Vorurteile der Arbeitgeber: Viele Arbeitgeber denken, dass «vorläufig Aufgenommene» plötzlich aus der Schweiz verschwinden. Das ist falsch. Dies zeigt die Statistik 2014: Von rund 30'000 F-Ausweis-Haltern haben 2631 einen definitiven Aufenthalt erhalten, 191 einen neuen Asylantrag gestellt, 148 sind selber ausgereist, 55 gestorben und 3 ausgeschafft. Nur 189 sind verschwunden. Auch gibt es Vorbehalte kultureller und religiöser Art. «Wir beobachten keine solchen Probleme», sagt Personalleiterin Karin Aeschbacher von der Migros Aare.

Arbeitsvermittler: Firmen erhalten selten eine Bewerbung direkt von F-Ausweis-Inhabern. «Meist werden die Vorgesetzten von Hilfswerken, die Flüchtlinge im Arbeitsmarkt zu platzieren versuchen, angesprochen», sagt Aeschbacher. Ohne Vermittler geht nichts.

Bewilligungspraxis: Das Bewilligungsverfahren dauert lange. Die Erfahrungen der Migros Aare als Arbeitgeber sind typisch: «Es dauert ungefähr 4 Wochen. Wenn wir eng mit den Ämtern zusammenarbeiten, dauert es im besten Fall 2 bis 3 Wochen.» Die Kantone dementieren: Das Verfahren dauere «durchschnittlich 3 Arbeitstage», heisst es in Bern. Zürich sagt, man erledige die Hälfte aller Gesuche «in 2 Tagen».
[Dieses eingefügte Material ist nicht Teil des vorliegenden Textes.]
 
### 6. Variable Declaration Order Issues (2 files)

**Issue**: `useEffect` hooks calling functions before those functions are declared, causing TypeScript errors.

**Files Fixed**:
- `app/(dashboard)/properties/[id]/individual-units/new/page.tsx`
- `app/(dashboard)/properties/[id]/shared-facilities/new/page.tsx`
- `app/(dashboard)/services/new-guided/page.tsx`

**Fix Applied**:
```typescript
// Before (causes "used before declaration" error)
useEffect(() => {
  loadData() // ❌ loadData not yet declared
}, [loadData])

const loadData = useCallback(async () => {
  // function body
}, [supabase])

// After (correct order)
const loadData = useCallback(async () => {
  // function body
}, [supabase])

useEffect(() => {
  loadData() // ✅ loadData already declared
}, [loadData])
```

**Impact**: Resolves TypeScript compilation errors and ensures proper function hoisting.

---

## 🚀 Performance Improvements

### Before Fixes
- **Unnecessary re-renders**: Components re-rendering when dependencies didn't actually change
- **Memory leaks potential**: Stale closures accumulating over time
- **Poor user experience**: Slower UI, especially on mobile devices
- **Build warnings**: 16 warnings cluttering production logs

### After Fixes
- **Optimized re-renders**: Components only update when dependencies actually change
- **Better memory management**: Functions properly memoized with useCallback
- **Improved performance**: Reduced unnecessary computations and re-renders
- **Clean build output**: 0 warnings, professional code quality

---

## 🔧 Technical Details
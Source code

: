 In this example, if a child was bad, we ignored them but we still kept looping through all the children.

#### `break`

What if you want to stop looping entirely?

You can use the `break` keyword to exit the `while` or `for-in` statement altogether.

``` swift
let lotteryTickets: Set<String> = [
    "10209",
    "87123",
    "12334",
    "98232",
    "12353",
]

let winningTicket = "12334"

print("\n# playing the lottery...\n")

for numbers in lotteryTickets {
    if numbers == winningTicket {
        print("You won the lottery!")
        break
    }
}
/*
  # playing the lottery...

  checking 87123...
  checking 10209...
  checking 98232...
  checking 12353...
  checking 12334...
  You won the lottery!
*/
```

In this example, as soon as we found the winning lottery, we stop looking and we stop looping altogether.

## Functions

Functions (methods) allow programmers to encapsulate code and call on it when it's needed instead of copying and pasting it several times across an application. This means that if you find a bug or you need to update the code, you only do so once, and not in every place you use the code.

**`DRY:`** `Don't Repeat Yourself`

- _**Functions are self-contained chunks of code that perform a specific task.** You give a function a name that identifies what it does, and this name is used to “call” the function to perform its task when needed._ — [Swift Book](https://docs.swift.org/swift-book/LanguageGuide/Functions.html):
Sozialhilfe: Flüchtlinge mit F-Ausweis erhalten in vielen Kantonen mehr Sozialhilfe als «normale» Ausländer mit F-Ausweis. «Letztere haben eine stärkere Motivation zur Jobsuche», sagen übereinstimmend Arbeitsvermittler. Dies legt auch die Statistik nahe. 2014 waren 30 Prozent der F-Ausländer, aber nur 24 Prozent der F-Flüchtlinge beschäftigt.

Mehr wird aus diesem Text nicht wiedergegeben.